Weisel’s personality was similar to Lance’s (later, on Postal, we riders would frequently confuse one’s voice for the other’s). In fact, back in 1990, Weisel had hired Lance for his pro-am cycling team, called Subaru-Montgomery, when Lance was just nineteen. The two hadn’t gotten along; most attributed it to the fact that they were too much alike. Weisel had let Armstrong go; Armstrong had become world champion three years later—a rare example of Weisel letting his emotions get ahead of a business opportunity.
Weisel told me how he’d signed other good American riders—Darren Baker, Marty Jemison, and Nate Reiss—and hired Eddie B to coach. The team would be called Montgomery-Bell. How much did I want for one year? I hesitated. If I went too high, I might lose this. But I didn’t want to go cheap, either. So I named a figure in the middle. Thirty thousand dollars.
“You got it,” Weisel growled, and I thanked him profusely and hung up the phone. I called my parents to tell them the news: I was officially a professional bike racer.
Year one of the Weisel Experiment went pretty well. We spent
1995 racing mostly in the States, with a couple of trips to Europe to enter smaller races. The team was a mix: mostly younger Americans, with a sprinkling of middling European racers. Though Eddie B tended to be disorganized at times (we got lost a lot traveling to and from races; the race schedule kept changing), the craziness made it fun, helped the team become tighter, and besides, most of us didn’t know any different. One afternoon, a soigneur (team assistant) gave me my first injection. It was perfectly legal—iron and vitamin B—but it was also a little unnerving, the sight of a needle going into my ass. He told me it was for my health, because I was depleted from all the racing I’d been doing. After all, bike racing was the hardest sport on earth; it put you out of balance; the vitamins would help restore what was lost. Like with astronauts, he said.

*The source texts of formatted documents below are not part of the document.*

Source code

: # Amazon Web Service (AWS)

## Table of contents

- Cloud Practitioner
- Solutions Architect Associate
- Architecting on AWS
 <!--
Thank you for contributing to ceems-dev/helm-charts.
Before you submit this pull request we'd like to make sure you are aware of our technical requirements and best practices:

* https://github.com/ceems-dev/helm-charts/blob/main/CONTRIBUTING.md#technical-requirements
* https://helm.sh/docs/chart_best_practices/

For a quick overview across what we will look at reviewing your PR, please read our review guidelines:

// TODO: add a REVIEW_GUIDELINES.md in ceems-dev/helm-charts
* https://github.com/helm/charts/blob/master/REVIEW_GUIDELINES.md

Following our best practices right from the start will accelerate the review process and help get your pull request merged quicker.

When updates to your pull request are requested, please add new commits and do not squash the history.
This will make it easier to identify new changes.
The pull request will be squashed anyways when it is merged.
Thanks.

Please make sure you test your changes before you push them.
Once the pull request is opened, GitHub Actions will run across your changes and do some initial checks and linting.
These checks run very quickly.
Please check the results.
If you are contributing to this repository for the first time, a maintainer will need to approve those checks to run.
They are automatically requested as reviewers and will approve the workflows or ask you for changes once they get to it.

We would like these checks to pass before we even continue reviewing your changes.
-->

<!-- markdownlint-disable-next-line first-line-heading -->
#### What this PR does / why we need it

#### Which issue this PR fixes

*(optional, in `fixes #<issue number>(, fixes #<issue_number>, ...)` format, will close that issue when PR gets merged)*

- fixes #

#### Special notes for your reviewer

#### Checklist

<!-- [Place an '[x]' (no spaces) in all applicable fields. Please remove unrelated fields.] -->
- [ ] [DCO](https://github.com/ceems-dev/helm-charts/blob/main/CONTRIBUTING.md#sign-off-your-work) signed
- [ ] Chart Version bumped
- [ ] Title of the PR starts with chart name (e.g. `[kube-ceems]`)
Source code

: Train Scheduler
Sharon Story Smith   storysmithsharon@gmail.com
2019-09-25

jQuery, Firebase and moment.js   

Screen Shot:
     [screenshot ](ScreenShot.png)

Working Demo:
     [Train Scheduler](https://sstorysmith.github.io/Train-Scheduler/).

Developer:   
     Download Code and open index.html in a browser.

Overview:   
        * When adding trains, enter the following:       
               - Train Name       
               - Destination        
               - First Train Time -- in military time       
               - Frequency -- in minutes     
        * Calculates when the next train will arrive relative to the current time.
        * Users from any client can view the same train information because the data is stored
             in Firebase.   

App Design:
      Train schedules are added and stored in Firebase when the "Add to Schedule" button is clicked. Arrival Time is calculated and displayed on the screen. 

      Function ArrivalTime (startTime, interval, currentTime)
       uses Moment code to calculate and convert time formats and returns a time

Besides, we riders had far more important things to worry about. We competed to see who could do the best impression of Eddie B’s Polish accent, where “you” was a Brooklynese “youse” and every verb was plural.
Youse must attacks now! Youse must attacks now!
Weisel was a constant presence at the bigger races, almost another coach. When we won, he would get teary-eyed, and hug everyone as if we’d just won the Tour de France. I probably made him cry when we traveled to a small race in Holland, a contest called the Teleflex Tour, and I managed to win the overall. Not the biggest race in the world, but it felt good—another sign that I might belong in this sport. Besides, I needed the money: I had my eye on a house in Nederland, Colorado, a small, sleepy town just outside Boulder. The house wasn’t anything fancy, just fifteen hundred square feet, with a small porch where I could see the mountains. But to me it meant a sense of permanence, a place to call my own.
In early 1996 Weisel hired former Olympic gold medalist Mark Gorski as general manager. Within a few months Gorski delivered the big news: the U.S. Postal Service had agreed to a three-year contract to be the team’s title sponsor, with budget increases built in
so the team could grow. Weisel and Gorski got busy stocking the roster with more young riders, capping it with Andy Hampsten, who was the most accomplished American cyclist this side of Greg LeMond. Hampsten had won the Tour of Italy, the Tour of Switzerland, and the Tour of Romandie.